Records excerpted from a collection
Segment Open
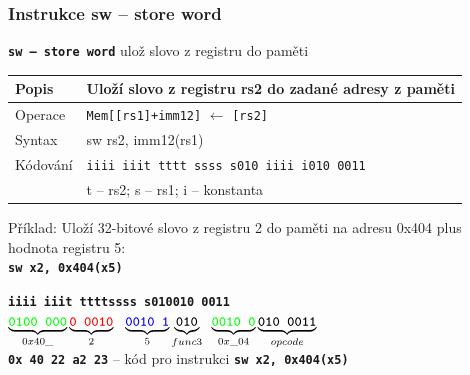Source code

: \documentclass{beamer}
\begin{document}
\begin{frame}
\frametitle{Instrukce sw -- store word}

\textbf{\texttt{sw -- store word}} ulož slovo z registru do paměti

\bigskip

\begin{tabular}{|l|l|}\hline
Popis & Uloží slovo z registru rs2 do zadané adresy z paměti \\ \hline
Operace & \texttt{Mem[[rs1]+imm12]} $\leftarrow$ \texttt{[rs2]} \\ \hline
Syntax & sw rs2, imm12(rs1) \\ \hline
Kódování & \texttt{iiii iiit tttt ssss s010 iiii i010 0011} \\ 
 & t -- rs2; s -- rs1; i -- konstanta \\ \hline
\end{tabular}

\bigskip

Příklad: Uloží 32-bitové slovo z registru 2 do paměti na adresu 0x404 plus hodnota registru 5:\\
\textbf{\texttt{sw x2, 0x404(x5)}}

\textbf{\texttt{{\color{green}iiii iii}\hspace{0.08cm}\color{red}t tttt}}\phantom{x}\hspace{0.13cm}\textbf{\texttt{\color{blue}ssss s}}\hspace{0.1cm}\textbf{\texttt{010\hspace{0.05cm}010 0011}}\\
$\underbrace{\textbf{\texttt{\color{green}0100 000}}}_{0x40\_}
\underbrace{\textbf{\texttt{\color{red}0 0010}}}_{2}
\texttt{ }\underbrace{\textbf{\texttt{\color{blue}0010 1}}}_{5}
\underbrace{\textbf{\texttt{010}}}_{func3}\phantom{i}\underbrace{\textbf{\texttt{\color{green}0010 0}}}_{0x \_04}
\underbrace{\textbf{\texttt{010 0011}}}_{opcode}$\\

\textbf{\texttt{0x 40 22 a2 23}} -- kód pro instrukci \textbf{\texttt{sw x2, 0x404(x5)}}

\end{frame}
\end{document}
Segment Closed
## What you should do
Transcribe exactly, and only, the lines from the one bearing "iiit tttt ssss" through the last line of the entries, counting both.

## Answer box
Kódování & \texttt{iiii iiit tttt ssss s010 iiii i010 0011} \\ 
 & t -- rs2; s -- rs1; i -- konstanta \\ \hline
\end{tabular}

\bigskip

Příklad: Uloží 32-bitové slovo z registru 2 do paměti na adresu 0x404 plus hodnota registru 5:\\
\textbf{\texttt{sw x2, 0x404(x5)}}

\textbf{\texttt{{\color{green}iiii iii}\hspace{0.08cm}\color{red}t tttt}}\phantom{x}\hspace{0.13cm}\textbf{\texttt{\color{blue}ssss s}}\hspace{0.1cm}\textbf{\texttt{010\hspace{0.05cm}010 0011}}\\
$\underbrace{\textbf{\texttt{\color{green}0100 000}}}_{0x40\_}
\underbrace{\textbf{\texttt{\color{red}0 0010}}}_{2}
\texttt{ }\underbrace{\textbf{\texttt{\color{blue}0010 1}}}_{5}
\underbrace{\textbf{\texttt{010}}}_{func3}\phantom{i}\underbrace{\textbf{\texttt{\color{green}0010 0}}}_{0x \_04}
\underbrace{\textbf{\texttt{010 0011}}}_{opcode}$\\

\textbf{\texttt{0x 40 22 a2 23}} -- kód pro instrukci \textbf{\texttt{sw x2, 0x404(x5)}}

\end{frame}
\end{document}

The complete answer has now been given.